Na quarta-feira 29, Roberto Campos Neto, presidente do Banco Central (BC), convocou os jornalistas para informar que o século XXI tinha começado no mercado de câmbio. Campos Neto anunciou uma nova fase do programa de modernização do sistema financeiro. A nova etapa, modernosamente chamada BC# (pronuncia-se “BC hashtag”), trouxe promessas de mudança em algo que começou a ser instituído há quase um século, e cujo corpo principal datava dos anos 1970: a legislação cambial. Em dois ou três anos o real brasileiro pode tornar-se uma moeda conversível. Ou seja, os cidadãos poderão trocá-lo por dólares, euros ou qualquer outra moeda sem ter de enfrentar uma montanha de entraves burocráticos.

A complicação tinha motivo. No século passado, dólar no Brasil era como penicilina em trincheira de guerra. Artigo escasso, difícil de obter, e que só poderia ser usado para pagar importações muito necessárias. Assim, cada dólar que entrava por meio de suadas exportações ou sofridos investimentos tinha de ser rigorosamente protegido e controlado.
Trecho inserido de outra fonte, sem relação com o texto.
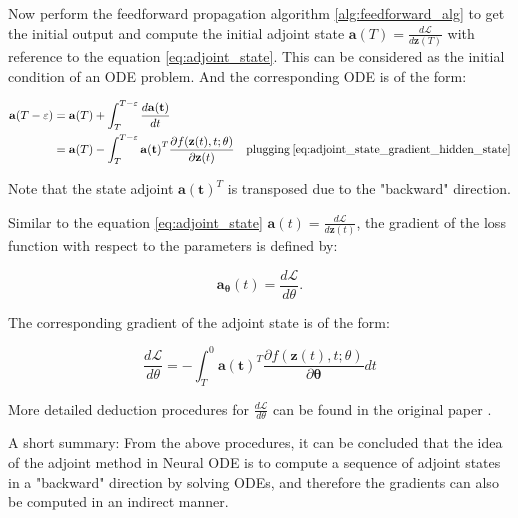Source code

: \documentclass[
	parskip, 			   %
	twoside, 			   %
	DIV=14, 			   %
	BCOR=15.0mm, 		   %
	headsepline, 		   %
	open=right, 		   %
	captions=tableheading, %
	bibliography=totoc,    %
	numbers=noenddot       %
]{scrreprt}
\begin{document}
Now perform the feedforward propagation algorithm \ref{alg:feedforward_alg}  to get the initial output and compute the initial adjoint state $\mathbf{a}(T) = \frac{d\mathcal{L}}{d\mathbf{z}(T)}$ with reference to the equation \ref{eq:adjoint_state}. This can be considered as the initial condition of an ODE problem. And the corresponding ODE is of the form:

\begin{equation}
    \label{eq:adjoint_state_ODE}
    \begin{aligned}
    \mathbf{a}(T-\varepsilon) &= \mathbf{a}(T) + \int_{T}^{T-\varepsilon} \frac{d\mathbf{a(t)}}{dt} \\
    &= \mathbf{a}(T) - \int_{T}^{T-\varepsilon} \mathbf{a(t)}^T \frac{\partial f(\mathbf{z}(t), t; \theta)}{\partial \mathbf{z}(t)} \quad \text{plugging} \: \ref{eq:adjoint_state_gradient_hidden_state} \\ 
    \end{aligned}
\end{equation}

Note that the state adjoint $\mathbf{a(t)}^T$ is transposed due to the "backward" direction.

Similar to the equation \ref{eq:adjoint_state} $\mathbf{a}(t) = \frac{d\mathcal{L}}{d\mathbf{z}(t)}$, the gradient of the loss function with respect to the parameters is defined by:

\begin{equation}
    \label{eq:adjoint_state_parameters}
    \mathbf{a_\theta}(t) = \frac{d\mathcal{L}}{d\theta}.
\end{equation}

The corresponding gradient of the adjoint state is of the form:

\begin{equation}
    \label{eq:adjoint_state_gradient_parameters}
    \frac{d\mathcal{L}}{d\theta} = - \int_{T}^{0} \mathbf{a(t)}^T \frac{\partial f(\mathbf{z}(t), t; \theta)}{\partial \mathbf{\theta}} dt
\end{equation}


More detailed deduction procedures for $\frac{d\mathcal{L}}{d\theta}$ can be found in the original paper \cite{chen2018neural}.

A short summary: From the above procedures, it can be concluded that the idea of the adjoint method in Neural ODE is to compute a sequence of adjoint states in a "backward" direction by solving ODEs, and therefore the gradients can also be computed in an indirect manner.
\end{document}
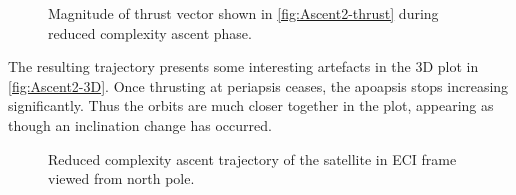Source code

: \begin{figure}
\centering
\def\svgwidth{\figurewidth}

\caption{Magnitude of thrust vector shown in \autoref{fig:Ascent2-thrust} during reduced complexity ascent phase.} \label{fig:Ascent2-thrustM}
\end{figure}

The resulting trajectory presents some interesting artefacts in the 3D plot in \autoref{fig:Ascent2-3D}. Once thrusting at periapsis ceases, the apoapsis stops increasing significantly. Thus the orbits are much closer together in the plot, appearing as though an inclination change has occurred.

\begin{figure}
\centering
\def\svgwidth{\figurewidth}

\caption{Reduced complexity ascent trajectory of the satellite in ECI frame viewed from north pole.} \label{fig:Ascent2-3D}
\end{figure}

%
%
%
%
%
%
%
%
%
%
%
Atualmente, com câmbio flutuante, liquidez internacional elevada e US$ 384 bilhões em reservas internacionais na posição de 31 de março, todo esse controle passou a ser desnecessário. Mesmo assim, até a compra de uns poucos dólares em espécie pelo turista que quer tirar fotos com o Pato Donald na Disney requer o preenchimento de formulários que serão enviados ao BC, que registra e classifica cada um dos dólares que entra e que sai do País.

Agora, segundo Campos Neto, isso vai mudar. A miríade de cerca de 450 regras que normatizam as transações com moeda estrangeira será consolidada em um só lei, mais simples e concisa, cujo projeto será enviado pelo BC ao Congresso em breve. Nele, constarão os passos necessários para permitir que a moeda seja efetivamente conversível. A maior parte das mudanças na legislação cambial será burocrática e imperceptível para as pessoas físicas. Porém, quando tudo estiver concluído, será possível ao cidadão brasileiro abrir contas-correntes em dólares no Brasil, embora essa possibilidade ainda demore dois ou três anos para ser colocada em prática.

As mudanças trarão várias vantagens para a economia, como reduzir custos para as empresas com negócios no Exterior e facilitar a atuação de fintechs internacionais no País, elevando a concorrência no sistema. A conversibilidade não será uma via de mão única. O BC também vai facilitar a atuação de bancos internacionais que queiram oferecer contas-correntes em reais em seus países de origem. Algumas instituições financeiras latino-americanas já demonstraram estar interessadas. Com isso, o real poderá servir como reserva de valor para os países vizinhos com economias menos sólidas.